WORK TASK: There is material below. Print exactly the lines starting at the line with "geduldig sein und" and ending at the line with "wieder nach seiner", ends included, and no others.

DATA FOR THIS TASK:
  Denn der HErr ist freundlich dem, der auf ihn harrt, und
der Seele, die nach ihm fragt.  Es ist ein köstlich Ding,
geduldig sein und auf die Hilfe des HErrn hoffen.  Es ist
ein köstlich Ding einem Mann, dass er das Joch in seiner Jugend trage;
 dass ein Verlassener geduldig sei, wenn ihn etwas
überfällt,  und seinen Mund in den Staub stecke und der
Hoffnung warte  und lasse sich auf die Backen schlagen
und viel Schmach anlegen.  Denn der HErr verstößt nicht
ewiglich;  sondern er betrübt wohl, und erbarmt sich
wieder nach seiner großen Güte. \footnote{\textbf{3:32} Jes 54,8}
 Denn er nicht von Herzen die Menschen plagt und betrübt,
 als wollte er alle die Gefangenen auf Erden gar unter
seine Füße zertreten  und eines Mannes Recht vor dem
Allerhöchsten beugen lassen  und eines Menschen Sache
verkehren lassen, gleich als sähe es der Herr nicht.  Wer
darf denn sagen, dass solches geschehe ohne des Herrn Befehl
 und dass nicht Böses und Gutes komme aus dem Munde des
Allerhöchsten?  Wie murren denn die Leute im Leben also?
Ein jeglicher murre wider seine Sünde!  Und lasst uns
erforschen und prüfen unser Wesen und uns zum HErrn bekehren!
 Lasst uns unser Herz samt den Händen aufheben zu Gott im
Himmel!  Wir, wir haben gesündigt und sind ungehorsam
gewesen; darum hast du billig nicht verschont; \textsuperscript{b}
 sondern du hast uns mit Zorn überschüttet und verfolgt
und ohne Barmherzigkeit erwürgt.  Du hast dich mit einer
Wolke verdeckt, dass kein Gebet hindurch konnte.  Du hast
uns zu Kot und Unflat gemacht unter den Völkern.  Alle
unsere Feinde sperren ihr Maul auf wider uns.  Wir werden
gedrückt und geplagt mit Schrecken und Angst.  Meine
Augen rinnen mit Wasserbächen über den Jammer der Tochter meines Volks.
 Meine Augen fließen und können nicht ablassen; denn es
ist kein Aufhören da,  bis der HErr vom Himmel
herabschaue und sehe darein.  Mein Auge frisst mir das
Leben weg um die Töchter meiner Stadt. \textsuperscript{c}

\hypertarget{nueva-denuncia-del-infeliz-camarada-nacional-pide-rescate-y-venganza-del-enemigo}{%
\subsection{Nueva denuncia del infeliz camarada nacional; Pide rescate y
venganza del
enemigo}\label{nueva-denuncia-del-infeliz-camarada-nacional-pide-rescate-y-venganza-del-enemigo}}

YOUR SOLUTION:
geduldig sein und auf die Hilfe des HErrn hoffen.  Es ist
ein köstlich Ding einem Mann, dass er das Joch in seiner Jugend trage;
 dass ein Verlassener geduldig sei, wenn ihn etwas
überfällt,  und seinen Mund in den Staub stecke und der
Hoffnung warte  und lasse sich auf die Backen schlagen
und viel Schmach anlegen.  Denn der HErr verstößt nicht
ewiglich;  sondern er betrübt wohl, und erbarmt sich
wieder nach seiner großen Güte. \footnote{\textbf{3:32} Jes 54,8}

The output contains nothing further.